Im Vergleich zum Original, kann man feststellen, daß das Hähnchen zum Ablassen des "Masuts" noch nicht angebracht wurde. Ich habe im Moment auch keine Idee wie ich es fertigen soll , da es ja nur etwa 1,5 x 2 mm groß ist. Auch die Gußrippen sind hier nicht dargestellt worden.
Andere nicht erhältliche Zurüstteile sind die Sandfalldüsen. Hier wurde eine preussische Sandfalldüse mittig zersägt und so gedreht, daß die Luftseite nachschräg oben zeigt.
Die "Sandseite" wurde mit einem 0,35 mm Draht verlötet. Die eigentlichen Sandrohre sitzen in einem ovalen Flansch der direkt am Sandkasten angebracht ist. Die Sandfalldüsen sind in diesem Falle lediglich "Luftdüsen".
Auch hier wieder das Geldstück zur Verdeutlichung der Größe.

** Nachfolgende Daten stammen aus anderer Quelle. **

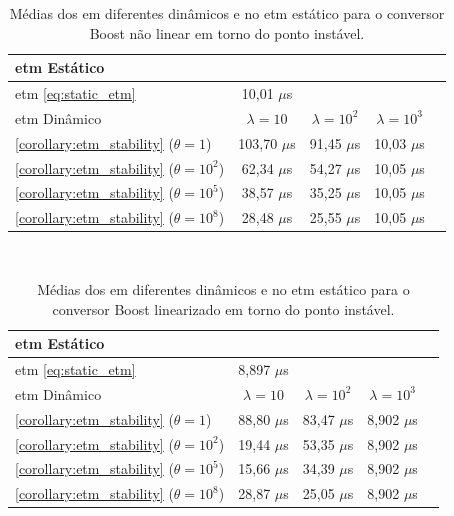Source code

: \begin{table}[H]
  \centering
  \setlength{\tabcolsep}{10pt}
  \captionsetup{justification=centering}
  \begin{tabular}{lcccc}
    \toprule
      \acrshort{etm} Estático \\
    \midrule
      \acrshort{etm} \eqref{eq:static_etm} & 10,01 $\mu$s \\
    \bottomrule
    \toprule
    \acrshort{etm} Dinâmico & $\lambda = 10$ & $\lambda = 10^2$ & $\lambda = 10^3$ \\
    \midrule
      \autoref{corollary:etm_stability} ($\theta = 1$) & 103,70 $\mu$s & 91,45 $\mu$s &  10,03 $\mu$s   \\
      \autoref{corollary:etm_stability} ($\theta = 10^2$) & 62,34 $\mu$s & 54,27 $\mu$s & 10,05 $\mu$s\\
      \autoref{corollary:etm_stability} ($\theta = 10^5$) & 38,57 $\mu$s & 35,25 $\mu$s & 10,05 $\mu$s\\
      \autoref{corollary:etm_stability} ($\theta = 10^8$) & 28,48 $\mu$s & 25,55 $\mu$s & 10,05 $\mu$s\\
    \bottomrule
  \end{tabular} \\[4pt]
  \caption{Médias dos  em diferentes  dinâmicos e no \acrshort{etm} estático \newline para o conversor Boost não linear em torno do ponto instável.}
  \label{table:dynamic_etm_approaches_boost_sl}
\end{table}

\begin{table}[H]
  \centering
  \setlength{\tabcolsep}{10pt}
  \captionsetup{justification=centering}
  \begin{tabular}{lcccc}
    \toprule
      \acrshort{etm} Estático \\
    \midrule
      \acrshort{etm} \eqref{eq:static_etm} & 8,897 $\mu$s \\
    \bottomrule
    \toprule
      \acrshort{etm} Dinâmico & $\lambda = 10$ & $\lambda = 10^2$ & $\lambda = 10^3$ \\
    \midrule
      \autoref{corollary:etm_stability} ($\theta = 1$) & 88,80 $\mu$s & 83,47 $\mu$s & 8,902 $\mu$s \\
      \autoref{corollary:etm_stability} ($\theta = 10^2$) & 19,44 $\mu$s & 53,35 $\mu$s & 8,902   $\mu$s\\
      \autoref{corollary:etm_stability} ($\theta = 10^5$) & 15,66 $\mu$s & 34,39 $\mu$s &  8,902 $\mu$s\\
      \autoref{corollary:etm_stability} ($\theta = 10^8$) & 28,87 $\mu$s & 25,05 $\mu$s & 8,902  $\mu$s\\
    \bottomrule
  \end{tabular} \\[4pt]
  \caption{Médias dos  em diferentes  dinâmicos e no \acrshort{etm} estático \newline para o conversor Boost linearizado em torno do ponto instável.}
  \label{table:dynamic_etm_approaches_boost_snl}
\end{table}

Eine andere, aber für polnische Lokomotiven typische, Armatur ist die vom Gestänge angetriebene Schmierpumpe. Davon besitzt jede Lokomotive zwei Stück. Lediglich die Baureihen Ok22; Ty 2/ 42 ex BR 52 und der polnische Nachbau sowie die Baureihe Ty 3 /43 ex BR 42... haben lediglich eine dieser Schmierpumpen.
Dieses Bild zeigt die Schmierpumpe der Tkt48 148.
Das Modell der Schmierpumpe ist auch ein recht aufwendiges Teil, welches mich viel Zeit und Nerven gekostet hat. Da bei der Ok22 der Antrieb unterhalb des Umlaufes liegt wurde er hier nur teilweise (weil nicht zu sehen) und nicht beweglich dargestellt.
Bei dem hier zu sehenden (unvollständigen) Modell der Ty43 92 ist der Antrieb beweglich.
Ein weiteres Problem stellte die auf der linken (Heizerseite montierte Luftpumpe) dar.
Bei der probeweisen Montage der Luftpumpe an der Lok fiel mein Blick eher zufällig auf ein Vorbildfoto. Hierbei habe ich festgestellt, daß sich die Pumpe von Weinert (aber auch die von Reitz) in einigen Details von den an polnischen Lokomotiven unterscheidet. Die Ventile für die Überströmkanäle sind bei den polnischen Lokomotiven in den Körper der Pumpe eingeschraubt.So sind also nur die Deckel mit den Sechskanten zu sehen. Bei den deutschen Pumpen sind diese Ventile außen am Pumpenkörper angeschraubt. Die Kanäle der polnischen Pumpen sind unterhalb der Ventile nach einem anderen Gußmodell eingegossen. So sind diese vier Ventile im Niederdruckteil um den Ansaugkorb gruppiert.An dieser Stelle sind die Rippen unterbrochen. Im Hochdruckteil der Luftseite ist lediglich ein Kanal, der aber deutlich zu sehen ist.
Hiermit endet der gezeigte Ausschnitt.